_WHAT IS NEEDED_
Give back the line containing "25% of total |" along with every line after it, exactly, until the entries end.

_INPUT MATERIAL_

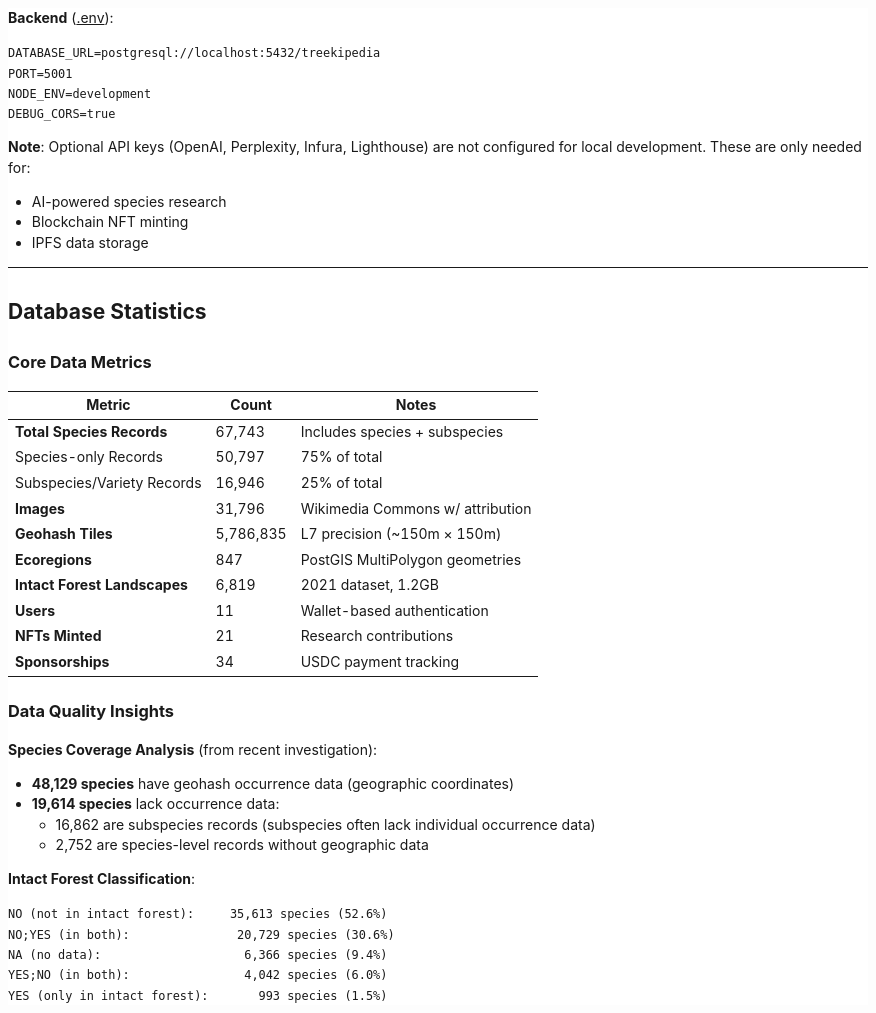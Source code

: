**Backend** ([.env](treekipedia/.env)):
```env
DATABASE_URL=postgresql://localhost:5432/treekipedia
PORT=5001
NODE_ENV=development
DEBUG_CORS=true
```

**Note**: Optional API keys (OpenAI, Perplexity, Infura, Lighthouse) are not configured for local development. These are only needed for:
- AI-powered species research
- Blockchain NFT minting
- IPFS data storage

---

## Database Statistics

### Core Data Metrics

| Metric | Count | Notes |
|--------|-------|-------|
| **Total Species Records** | 67,743 | Includes species + subspecies |
| Species-only Records | 50,797 | 75% of total |
| Subspecies/Variety Records | 16,946 | 25% of total |
| **Images** | 31,796 | Wikimedia Commons w/ attribution |
| **Geohash Tiles** | 5,786,835 | L7 precision (~150m × 150m) |
| **Ecoregions** | 847 | PostGIS MultiPolygon geometries |
| **Intact Forest Landscapes** | 6,819 | 2021 dataset, 1.2GB |
| **Users** | 11 | Wallet-based authentication |
| **NFTs Minted** | 21 | Research contributions |
| **Sponsorships** | 34 | USDC payment tracking |

### Data Quality Insights

**Species Coverage Analysis** (from recent investigation):
- **48,129 species** have geohash occurrence data (geographic coordinates)
- **19,614 species** lack occurrence data:
  - 16,862 are subspecies records (subspecies often lack individual occurrence data)
  - 2,752 are species-level records without geographic data

**Intact Forest Classification**:
```
NO (not in intact forest):     35,613 species (52.6%)
NO;YES (in both):               20,729 species (30.6%)
NA (no data):                    6,366 species (9.4%)
YES;NO (in both):                4,042 species (6.0%)
YES (only in intact forest):       993 species (1.5%)
```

_RESULT FOR THIS EXERCISE_
| Subspecies/Variety Records | 16,946 | 25% of total |
| **Images** | 31,796 | Wikimedia Commons w/ attribution |
| **Geohash Tiles** | 5,786,835 | L7 precision (~150m × 150m) |
| **Ecoregions** | 847 | PostGIS MultiPolygon geometries |
| **Intact Forest Landscapes** | 6,819 | 2021 dataset, 1.2GB |
| **Users** | 11 | Wallet-based authentication |
| **NFTs Minted** | 21 | Research contributions |
| **Sponsorships** | 34 | USDC payment tracking |

### Data Quality Insights

**Species Coverage Analysis** (from recent investigation):
- **48,129 species** have geohash occurrence data (geographic coordinates)
- **19,614 species** lack occurrence data:
  - 16,862 are subspecies records (subspecies often lack individual occurrence data)
  - 2,752 are species-level records without geographic data

**Intact Forest Classification**:
```
NO (not in intact forest):     35,613 species (52.6%)
NO;YES (in both):               20,729 species (30.6%)
NA (no data):                    6,366 species (9.4%)
YES;NO (in both):                4,042 species (6.0%)
YES (only in intact forest):       993 species (1.5%)
```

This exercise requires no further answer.